Correspondence, memoranda etc. as Governor of the Straits Settlements and High Commissioner for the Malay States, regarding the fall of Singapore and Malaya's war effort.
Papers of Sir Thomas S.W. Thomas
This material is held atBodleian Library, University of Oxford
- Reference
- GB 161 MSS.Ind.Ocn.s.341
- Dates of Creation
- 1941-1960
- Name of Creator
- Language of Material
- English.
- Physical Description
- 3 boxes
Scope and Content
Administrative / Biographical History
Sir Thomas Shenton Whitelegge Thomas, OBE (1919), CMG (1929), KCMG (1931), GCMG (1937), was born in London, England, on the 10 October 1879. He was educated at St. John's School in Leatherhead, and Queens' College, Cambridge (he was elected an honorary fellow of the College in 1935).

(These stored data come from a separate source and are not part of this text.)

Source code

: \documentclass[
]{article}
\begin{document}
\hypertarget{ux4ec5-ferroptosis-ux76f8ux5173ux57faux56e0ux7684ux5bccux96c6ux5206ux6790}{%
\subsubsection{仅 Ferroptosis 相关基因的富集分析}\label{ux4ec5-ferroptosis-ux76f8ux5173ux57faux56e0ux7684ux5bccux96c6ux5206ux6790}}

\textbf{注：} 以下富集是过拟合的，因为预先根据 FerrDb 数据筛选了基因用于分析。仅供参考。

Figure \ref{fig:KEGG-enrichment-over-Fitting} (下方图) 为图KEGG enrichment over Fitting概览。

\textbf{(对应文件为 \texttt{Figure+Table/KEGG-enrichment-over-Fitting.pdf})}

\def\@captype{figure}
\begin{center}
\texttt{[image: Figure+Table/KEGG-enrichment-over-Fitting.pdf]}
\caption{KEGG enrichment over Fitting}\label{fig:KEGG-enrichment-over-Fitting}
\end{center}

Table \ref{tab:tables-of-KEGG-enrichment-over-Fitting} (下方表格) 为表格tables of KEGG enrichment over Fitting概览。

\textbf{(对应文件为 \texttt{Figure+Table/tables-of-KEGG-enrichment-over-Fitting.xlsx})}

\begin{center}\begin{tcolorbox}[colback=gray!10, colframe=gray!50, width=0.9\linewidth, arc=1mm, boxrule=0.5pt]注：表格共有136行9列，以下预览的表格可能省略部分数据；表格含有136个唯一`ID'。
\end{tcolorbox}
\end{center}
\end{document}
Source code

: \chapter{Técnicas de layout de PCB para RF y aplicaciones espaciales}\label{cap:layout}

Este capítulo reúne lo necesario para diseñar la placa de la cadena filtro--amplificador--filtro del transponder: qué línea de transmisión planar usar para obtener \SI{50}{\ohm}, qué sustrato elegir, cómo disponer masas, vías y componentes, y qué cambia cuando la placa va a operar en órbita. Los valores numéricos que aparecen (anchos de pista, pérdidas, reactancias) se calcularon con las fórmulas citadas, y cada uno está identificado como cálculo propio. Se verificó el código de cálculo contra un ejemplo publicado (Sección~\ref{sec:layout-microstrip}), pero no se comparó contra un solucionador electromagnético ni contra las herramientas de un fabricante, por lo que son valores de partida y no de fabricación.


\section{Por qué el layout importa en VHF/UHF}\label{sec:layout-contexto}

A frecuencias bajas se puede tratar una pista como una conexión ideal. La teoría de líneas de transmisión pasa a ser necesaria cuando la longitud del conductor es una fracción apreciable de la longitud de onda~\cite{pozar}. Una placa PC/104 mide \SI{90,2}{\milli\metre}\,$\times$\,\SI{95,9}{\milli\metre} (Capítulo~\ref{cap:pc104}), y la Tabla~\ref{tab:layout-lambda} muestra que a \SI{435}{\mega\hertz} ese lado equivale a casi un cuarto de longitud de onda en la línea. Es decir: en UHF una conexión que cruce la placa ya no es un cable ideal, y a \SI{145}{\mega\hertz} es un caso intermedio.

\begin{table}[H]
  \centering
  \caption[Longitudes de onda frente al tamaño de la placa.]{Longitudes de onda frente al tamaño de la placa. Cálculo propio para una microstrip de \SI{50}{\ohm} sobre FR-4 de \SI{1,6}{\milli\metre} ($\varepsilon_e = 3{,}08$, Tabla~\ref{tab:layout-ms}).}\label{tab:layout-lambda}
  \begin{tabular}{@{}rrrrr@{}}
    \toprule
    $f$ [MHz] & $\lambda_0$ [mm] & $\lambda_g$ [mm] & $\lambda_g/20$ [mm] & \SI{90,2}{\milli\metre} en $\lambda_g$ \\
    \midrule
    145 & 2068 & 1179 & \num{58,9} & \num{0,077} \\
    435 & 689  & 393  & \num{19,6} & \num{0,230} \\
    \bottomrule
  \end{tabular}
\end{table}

In 1909, Thomas was appointed Assistant District Commissioner in the East Africa Protectorate. He was transferred to Uganda in 1918, to Nigeria in 1921, and to the Gold Coast in 1927 where he was Colonial Secretary.
After holding the posts of Governor of Nyasaland (1929) and Governor of the Gold Coast (1932), Thomas was appointed Governor and Commander-in-Chief of the Straits Settlements, High Commissioner for the Malay States, and British agent for North Borneo and Sarawak (1934). This appointment was due to end in September 1939 but Thomas agreed to continue in his post during the Second World War. During the war, the Straits Settlements (which comprised the four trade centres of Penang, Singapore, Malacca, and Labuan) were occupied by the Japanese and Thomas and his wife were interned in Changi Gaol in Singapore. Thomas was subsequently transferred to Formosa in Taiwan (August 1942) and to Manchuria (October 1944) where he was liberated by American forces in August 1945. In September of the same year he was reunited in Calcutta with his wife, who had been interned in Singapore throughout, and they returned to England.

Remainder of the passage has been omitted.